Anglican representatives to the United Nations are celebrating the passing of a major international agreement on plastic pollution.
Anglican representatives to the United Nations are celebrating the passing of a major international agreement on plastic pollution, a breakthrough influenced in part by the voices and experiences they were able to share from faith communities.
At the start of March, the United Nations Environmental Assembly (UNEA), the world’s overarching decision-making body on environmental issues, reached an historic resolution to tackle what they called the “epidemic” of single-use plastics.
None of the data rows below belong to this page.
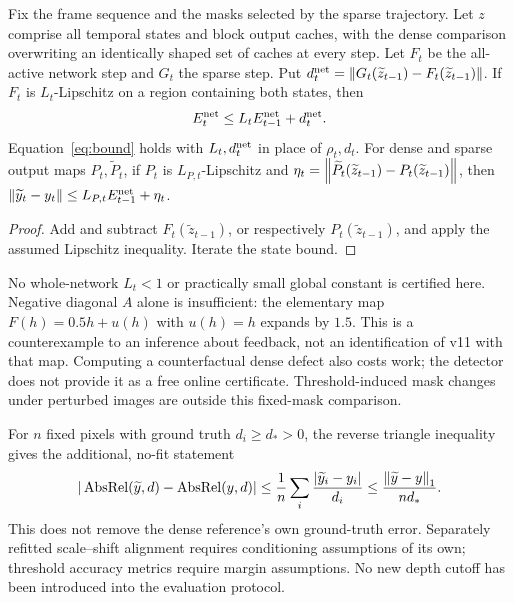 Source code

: \begin{Theorem}\label{thm:network}
Fix the frame sequence and the masks selected by the sparse trajectory.
Let $z$ comprise all temporal states and block output caches, with the dense
comparison overwriting an identically shaped set of caches at every step.
Let $F_t$ be the all-active network step and $G_t$ the sparse step. Put
$d_t^{\rm net}=\norm{G_t(\widetilde z_{t-1})-F_t(\widetilde z_{t-1})}$.
If $F_t$ is $L_t$-Lipschitz on a region containing both states, then
\begin{equation}
 E_t^{\rm net}\le L_tE_{t-1}^{\rm net}+d_t^{\rm net}.
\end{equation}
Equation~\eqref{eq:bound} holds with $L_t,d_t^{\rm net}$ in place of
$\rho_t,d_t$. For dense and sparse output maps $P_t,\widetilde P_t$, if
$P_t$ is $L_{P,t}$-Lipschitz and
$\eta_t=\norm{\widetilde P_t(\widetilde z_{t-1})-P_t(\widetilde z_{t-1})}$,
then $\norm{\widetilde y_t-y_t}\le L_{P,t}E_{t-1}^{\rm net}+\eta_t$.
\end{Theorem}
\begin{proof}
Add and subtract $F_t(\widetilde z_{t-1})$, or respectively
$P_t(\widetilde z_{t-1})$, and apply the assumed Lipschitz inequality.
Iterate the state bound.
\end{proof}

No whole-network $L_t<1$ or practically small global constant is certified
here. Negative diagonal $A$ alone is insufficient: the elementary map
$F(h)=0.5h+u(h)$ with $u(h)=h$ expands by $1.5$. This is a counterexample
to an inference about feedback, not an identification of v11 with that map.
Computing a counterfactual dense defect also costs work; the detector does
not provide it as a free online certificate. Threshold-induced mask changes
under perturbed images are outside this fixed-mask comparison.

For $n$ fixed pixels with ground truth $d_i\ge d_*>0$, the reverse triangle
inequality gives the additional, no-fit statement
\begin{equation}
 |\operatorname{AbsRel}(\widetilde y,d)-\operatorname{AbsRel}(y,d)|
 \le \frac1n\sum_i\frac{|\widetilde y_i-y_i|}{d_i}
 \le \frac{\norm{\widetilde y-y}_1}{nd_*}.
\end{equation}
This does not remove the dense reference's own ground-truth error. Separately
refitted scale--shift alignment requires conditioning assumptions of its own;
threshold accuracy metrics require margin assumptions. No new depth cutoff
has been introduced into the evaluation protocol.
The resolution, proposed by Rwanda and Peru and reached at UNEA5 in Nairobi, commits signatories to reaching a legally-binding agreement on plastics by 2024.
Inger Andersen, Executive Director of UN Environment Programme, said it was “the most significant environmental multilateral deal since the Paris accord”.
As an accredited observer at the UNEA, the Anglican Consultative Council (ACC) was able to play an important role to play in the negotiations, lobbying ministers and representatives from some of the 173 member nations on behalf of Anglicans.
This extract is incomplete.